* HOW TO COMPLETE THIS TASK
Your task is to print all of the data below exactly, with no pictures included.

* Saved data entries
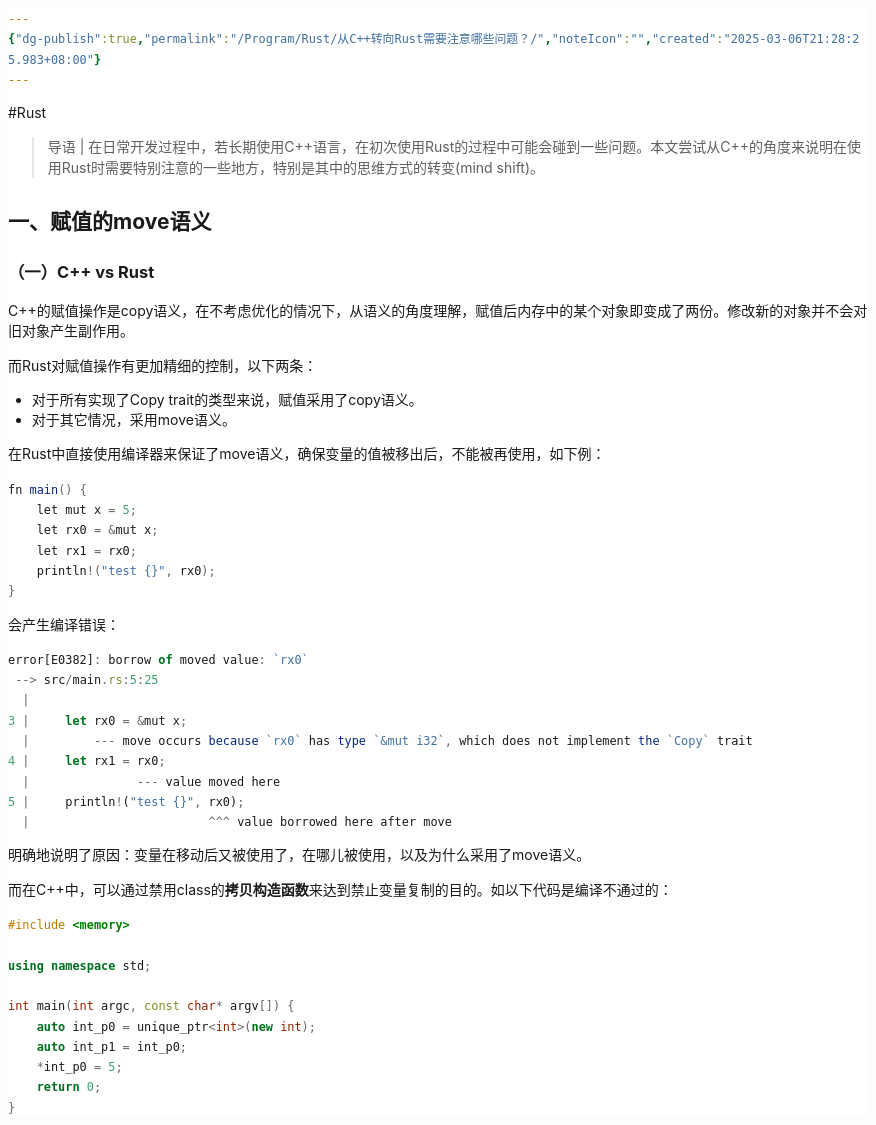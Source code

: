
 ```yaml
---
{"dg-publish":true,"permalink":"/Program/Rust/从C++转向Rust需要注意哪些问题？/","noteIcon":"","created":"2025-03-06T21:28:25.983+08:00"}
---
```


#Rust
>导语 | 在日常开发过程中，若长期使用C++语言，在初次使用Rust的过程中可能会碰到一些问题。本文尝试从C++的角度来说明在使用Rust时需要特别注意的一些地方，特别是其中的思维方式的转变(mind shift)。

## **一、赋值的move语义**

### **（一）C++ vs Rust**

 C++的赋值操作是copy语义，在不考虑优化的情况下，从语义的角度理解，赋值后内存中的某个对象即变成了两份。修改新的对象并不会对旧对象产生副作用。
 
而Rust对赋值操作有更加精细的控制，以下两条：
*   对于所有实现了Copy trait的类型来说，赋值采用了copy语义。
*   对于其它情况，采用move语义。
    

在Rust中直接使用编译器来保证了move语义，确保变量的值被移出后，不能被再使用，如下例：

```cs
fn main() {
    let mut x = 5;
    let rx0 = &mut x;
    let rx1 = rx0;
    println!("test {}", rx0);
}
```

会产生编译错误：

```javascript
error[E0382]: borrow of moved value: `rx0`
 --> src/main.rs:5:25
  |
3 |     let rx0 = &mut x;
  |         --- move occurs because `rx0` has type `&mut i32`, which does not implement the `Copy` trait
4 |     let rx1 = rx0;
  |               --- value moved here
5 |     println!("test {}", rx0);
  |                         ^^^ value borrowed here after move
```

明确地说明了原因：变量在移动后又被使用了，在哪儿被使用，以及为什么采用了move语义。

而在C++中，可以通过禁用class的**拷贝构造函数**来达到禁止变量复制的目的。如以下代码是编译不通过的：

```cpp
#include <memory>

using namespace std;

int main(int argc, const char* argv[]) {
    auto int_p0 = unique_ptr<int>(new int);
    auto int_p1 = int_p0;
    *int_p0 = 5;
    return 0;
}
```
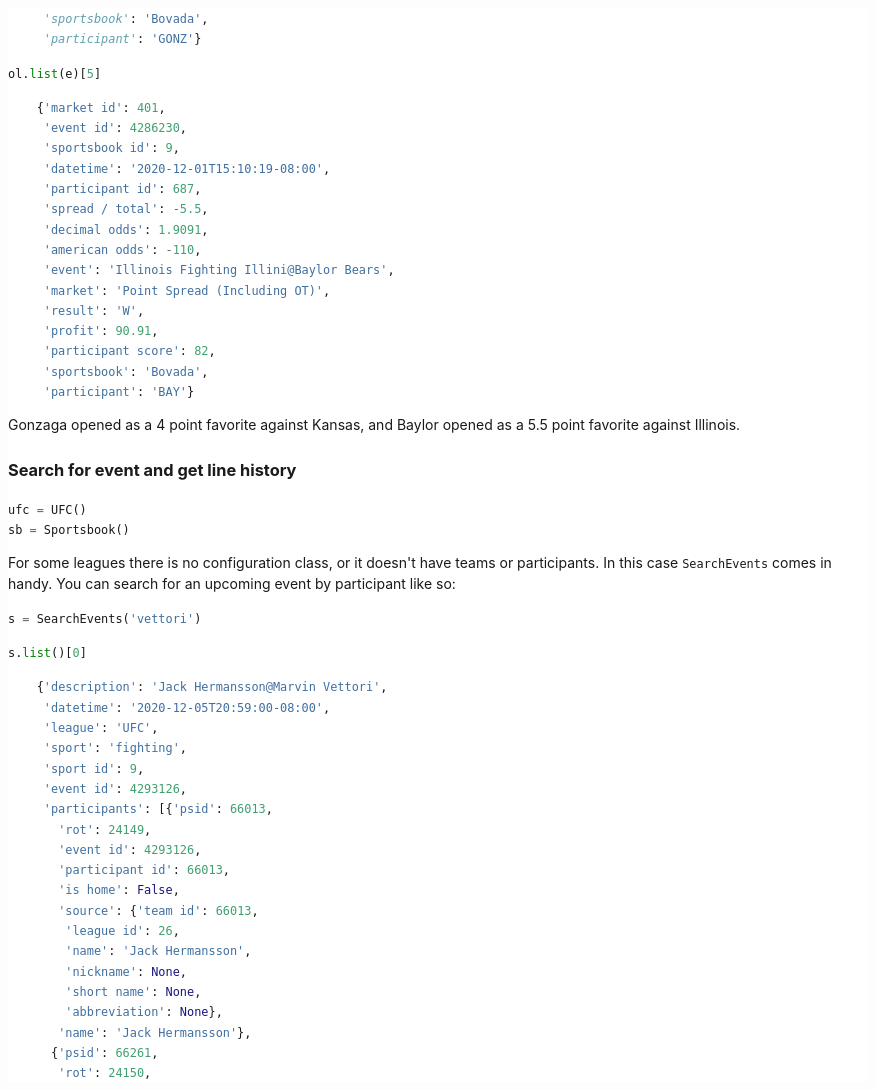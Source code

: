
 ```python
     'sportsbook': 'Bovada',
     'participant': 'GONZ'}
```

```python
ol.list(e)[5]
```

```python
    {'market id': 401,
     'event id': 4286230,
     'sportsbook id': 9,
     'datetime': '2020-12-01T15:10:19-08:00',
     'participant id': 687,
     'spread / total': -5.5,
     'decimal odds': 1.9091,
     'american odds': -110,
     'event': 'Illinois Fighting Illini@Baylor Bears',
     'market': 'Point Spread (Including OT)',
     'result': 'W',
     'profit': 90.91,
     'participant score': 82,
     'sportsbook': 'Bovada',
     'participant': 'BAY'}
```

Gonzaga opened as a 4 point favorite against Kansas, and Baylor opened as a 5.5 point favorite against Illinois.

### Search for event and get line history

```python
ufc = UFC()
sb = Sportsbook()
```

For some leagues there is no configuration class, or it doesn't have teams or participants. In this case `SearchEvents` comes in handy. You can search for an upcoming event by participant like so:

```python
s = SearchEvents('vettori')
```

```python
s.list()[0]
```

```python
    {'description': 'Jack Hermansson@Marvin Vettori',
     'datetime': '2020-12-05T20:59:00-08:00',
     'league': 'UFC',
     'sport': 'fighting',
     'sport id': 9,
     'event id': 4293126,
     'participants': [{'psid': 66013,
       'rot': 24149,
       'event id': 4293126,
       'participant id': 66013,
       'is home': False,
       'source': {'team id': 66013,
        'league id': 26,
        'name': 'Jack Hermansson',
        'nickname': None,
        'short name': None,
        'abbreviation': None},
       'name': 'Jack Hermansson'},
      {'psid': 66261,
       'rot': 24150,
```

[python-image]: https://img.shields.io/pypi/pyversions/python-sbr
[python-url]: https://www.python.org/downloads/release/python-390/
[circleci-image]: https://img.shields.io/circleci/build/github/JeMorriso/PySBR?token=9edfd6cf500869db3c74fc7691b80a0701b38b64
[circleci-url]: https://app.circleci.com/pipelines/github/JeMorriso
[readthedocs]: https://pysbr.readthedocs.io/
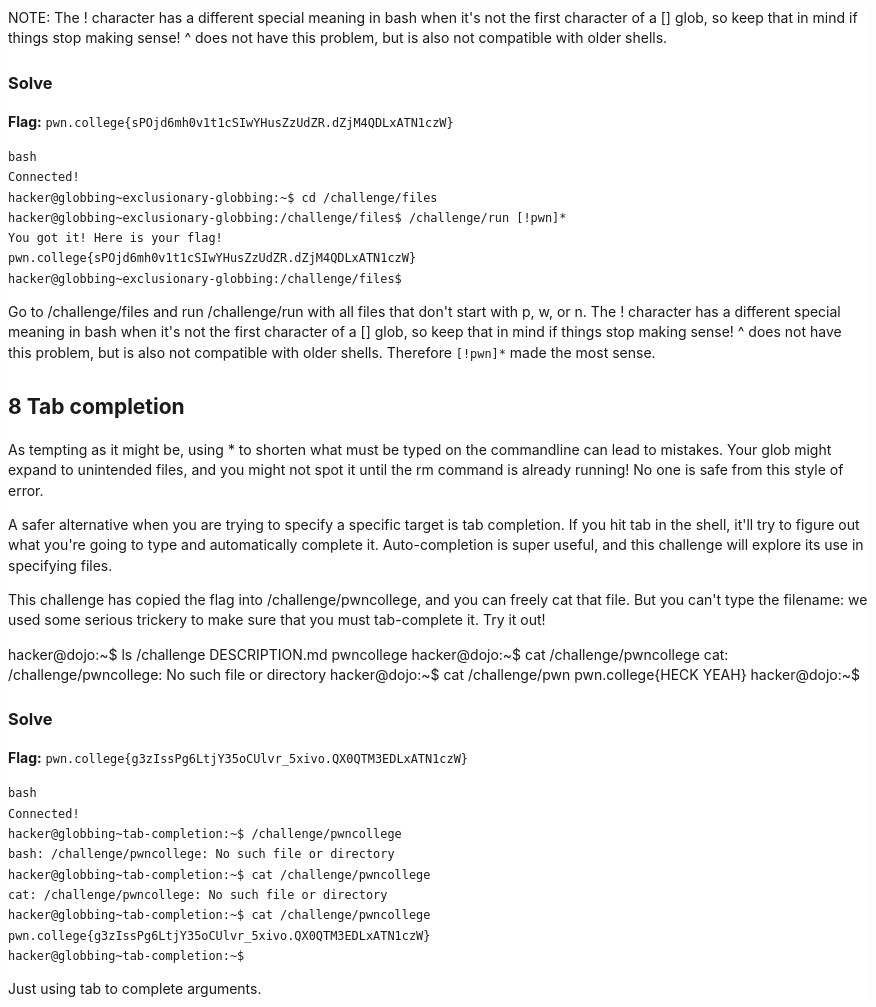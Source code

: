 NOTE: The ! character has a different special meaning in bash when it's not the first character of a [] glob, so keep that in mind if things stop making sense! ^ does not have this problem, but is also not compatible with older shells.

### Solve
**Flag:** ` pwn.college{sPOjd6mh0v1t1cSIwYHusZzUdZR.dZjM4QDLxATN1czW} `

``` 
bash
Connected!
hacker@globbing~exclusionary-globbing:~$ cd /challenge/files
hacker@globbing~exclusionary-globbing:/challenge/files$ /challenge/run [!pwn]*
You got it! Here is your flag!
pwn.college{sPOjd6mh0v1t1cSIwYHusZzUdZR.dZjM4QDLxATN1czW}
hacker@globbing~exclusionary-globbing:/challenge/files$ 

```
Go to /challenge/files and run /challenge/run with all files that don't start with p, w, or n. The ! character has a different special meaning in bash when it's not the first character of a [] glob, so keep that in mind if things stop making sense! ^ does not have this problem, but is also not compatible with older shells. Therefore `[!pwn]*` made the most sense.

## 8 Tab completion
As tempting as it might be, using * to shorten what must be typed on the commandline can lead to mistakes. Your glob might expand to unintended files, and you might not spot it until the rm command is already running! No one is safe from this style of error.

A safer alternative when you are trying to specify a specific target is tab completion. If you hit tab in the shell, it'll try to figure out what you're going to type and automatically complete it. Auto-completion is super useful, and this challenge will explore its use in specifying files.

This challenge has copied the flag into /challenge/pwncollege, and you can freely cat that file. But you can't type the filename: we used some serious trickery to make sure that you must tab-complete it. Try it out!

hacker@dojo:~$ ls /challenge
DESCRIPTION.md  pwncollege
hacker@dojo:~$ cat /challenge/pwncollege
cat: /challenge/pwncollege: No such file or directory
hacker@dojo:~$ cat /challenge/pwn<TAB>
pwn.college{HECK YEAH}
hacker@dojo:~$

### Solve
**Flag:** `pwn.college{g3zIssPg6LtjY35oCUlvr_5xivo.QX0QTM3EDLxATN1czW}`

``` 
bash
Connected!
hacker@globbing~tab-completion:~$ /challenge/pwncollege
bash: /challenge/pwncollege: No such file or directory
hacker@globbing~tab-completion:~$ cat /challenge/pwncollege
cat: /challenge/pwncollege: No such file or directory
hacker@globbing~tab-completion:~$ cat /challenge/pwncollege​ 
pwn.college{g3zIssPg6LtjY35oCUlvr_5xivo.QX0QTM3EDLxATN1czW}
hacker@globbing~tab-completion:~$ 

```
Just using tab to complete arguments.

* ANSWER TO THE PROBLEM
Source code

:
 ```yaml
---
{"dg-publish":true,"permalink":"/Program/Rust/从C++转向Rust需要注意哪些问题？/","noteIcon":"","created":"2025-03-06T21:28:25.983+08:00"}
---
```


#Rust
>导语 | 在日常开发过程中，若长期使用C++语言，在初次使用Rust的过程中可能会碰到一些问题。本文尝试从C++的角度来说明在使用Rust时需要特别注意的一些地方，特别是其中的思维方式的转变(mind shift)。

## **一、赋值的move语义**

### **（一）C++ vs Rust**

 C++的赋值操作是copy语义，在不考虑优化的情况下，从语义的角度理解，赋值后内存中的某个对象即变成了两份。修改新的对象并不会对旧对象产生副作用。
 
而Rust对赋值操作有更加精细的控制，以下两条：
*   对于所有实现了Copy trait的类型来说，赋值采用了copy语义。
*   对于其它情况，采用move语义。
    

在Rust中直接使用编译器来保证了move语义，确保变量的值被移出后，不能被再使用，如下例：

```cs
fn main() {
    let mut x = 5;
    let rx0 = &mut x;
    let rx1 = rx0;
    println!("test {}", rx0);
}
```

会产生编译错误：

```javascript
error[E0382]: borrow of moved value: `rx0`
 --> src/main.rs:5:25
  |
3 |     let rx0 = &mut x;
  |         --- move occurs because `rx0` has type `&mut i32`, which does not implement the `Copy` trait
4 |     let rx1 = rx0;
  |               --- value moved here
5 |     println!("test {}", rx0);
  |                         ^^^ value borrowed here after move
```

明确地说明了原因：变量在移动后又被使用了，在哪儿被使用，以及为什么采用了move语义。

而在C++中，可以通过禁用class的**拷贝构造函数**来达到禁止变量复制的目的。如以下代码是编译不通过的：

```cpp
#include <memory>

using namespace std;

int main(int argc, const char* argv[]) {
    auto int_p0 = unique_ptr<int>(new int);
    auto int_p1 = int_p0;
    *int_p0 = 5;
    return 0;
}
```
Source code

:
 ```python
     'sportsbook': 'Bovada',
     'participant': 'GONZ'}
```

```python
ol.list(e)[5]
```

```python
    {'market id': 401,
     'event id': 4286230,
     'sportsbook id': 9,
     'datetime': '2020-12-01T15:10:19-08:00',
     'participant id': 687,
     'spread / total': -5.5,
     'decimal odds': 1.9091,
     'american odds': -110,
     'event': 'Illinois Fighting Illini@Baylor Bears',
     'market': 'Point Spread (Including OT)',
     'result': 'W',
     'profit': 90.91,
     'participant score': 82,
     'sportsbook': 'Bovada',
     'participant': 'BAY'}
```

Gonzaga opened as a 4 point favorite against Kansas, and Baylor opened as a 5.5 point favorite against Illinois.

### Search for event and get line history

```python
ufc = UFC()
sb = Sportsbook()
```

For some leagues there is no configuration class, or it doesn't have teams or participants. In this case `SearchEvents` comes in handy. You can search for an upcoming event by participant like so:

```python
s = SearchEvents('vettori')
```

```python
s.list()[0]
```

```python
    {'description': 'Jack Hermansson@Marvin Vettori',
     'datetime': '2020-12-05T20:59:00-08:00',
     'league': 'UFC',
     'sport': 'fighting',
     'sport id': 9,
     'event id': 4293126,
     'participants': [{'psid': 66013,
       'rot': 24149,
       'event id': 4293126,
       'participant id': 66013,
       'is home': False,
       'source': {'team id': 66013,
        'league id': 26,
        'name': 'Jack Hermansson',
        'nickname': None,
        'short name': None,
        'abbreviation': None},
       'name': 'Jack Hermansson'},
      {'psid': 66261,
       'rot': 24150,
```

[python-image]: https://img.shields.io/pypi/pyversions/python-sbr
[python-url]: https://www.python.org/downloads/release/python-390/
[circleci-image]: https://img.shields.io/circleci/build/github/JeMorriso/PySBR?token=9edfd6cf500869db3c74fc7691b80a0701b38b64
[circleci-url]: https://app.circleci.com/pipelines/github/JeMorriso
[readthedocs]: https://pysbr.readthedocs.io/
Source code

: NOTE: The ! character has a different special meaning in bash when it's not the first character of a [] glob, so keep that in mind if things stop making sense! ^ does not have this problem, but is also not compatible with older shells.

### Solve
**Flag:** ` pwn.college{sPOjd6mh0v1t1cSIwYHusZzUdZR.dZjM4QDLxATN1czW} `

``` 
bash
Connected!
hacker@globbing~exclusionary-globbing:~$ cd /challenge/files
hacker@globbing~exclusionary-globbing:/challenge/files$ /challenge/run [!pwn]*
You got it! Here is your flag!
pwn.college{sPOjd6mh0v1t1cSIwYHusZzUdZR.dZjM4QDLxATN1czW}
hacker@globbing~exclusionary-globbing:/challenge/files$ 

```
Go to /challenge/files and run /challenge/run with all files that don't start with p, w, or n. The ! character has a different special meaning in bash when it's not the first character of a [] glob, so keep that in mind if things stop making sense! ^ does not have this problem, but is also not compatible with older shells. Therefore `[!pwn]*` made the most sense.

## 8 Tab completion
As tempting as it might be, using * to shorten what must be typed on the commandline can lead to mistakes. Your glob might expand to unintended files, and you might not spot it until the rm command is already running! No one is safe from this style of error.

A safer alternative when you are trying to specify a specific target is tab completion. If you hit tab in the shell, it'll try to figure out what you're going to type and automatically complete it. Auto-completion is super useful, and this challenge will explore its use in specifying files.

This challenge has copied the flag into /challenge/pwncollege, and you can freely cat that file. But you can't type the filename: we used some serious trickery to make sure that you must tab-complete it. Try it out!

hacker@dojo:~$ ls /challenge
DESCRIPTION.md  pwncollege
hacker@dojo:~$ cat /challenge/pwncollege
cat: /challenge/pwncollege: No such file or directory
hacker@dojo:~$ cat /challenge/pwn<TAB>
pwn.college{HECK YEAH}
hacker@dojo:~$

### Solve
**Flag:** `pwn.college{g3zIssPg6LtjY35oCUlvr_5xivo.QX0QTM3EDLxATN1czW}`

``` 
bash
Connected!
hacker@globbing~tab-completion:~$ /challenge/pwncollege
bash: /challenge/pwncollege: No such file or directory
hacker@globbing~tab-completion:~$ cat /challenge/pwncollege
cat: /challenge/pwncollege: No such file or directory
hacker@globbing~tab-completion:~$ cat /challenge/pwncollege​ 
pwn.college{g3zIssPg6LtjY35oCUlvr_5xivo.QX0QTM3EDLxATN1czW}
hacker@globbing~tab-completion:~$ 

```
Just using tab to complete arguments.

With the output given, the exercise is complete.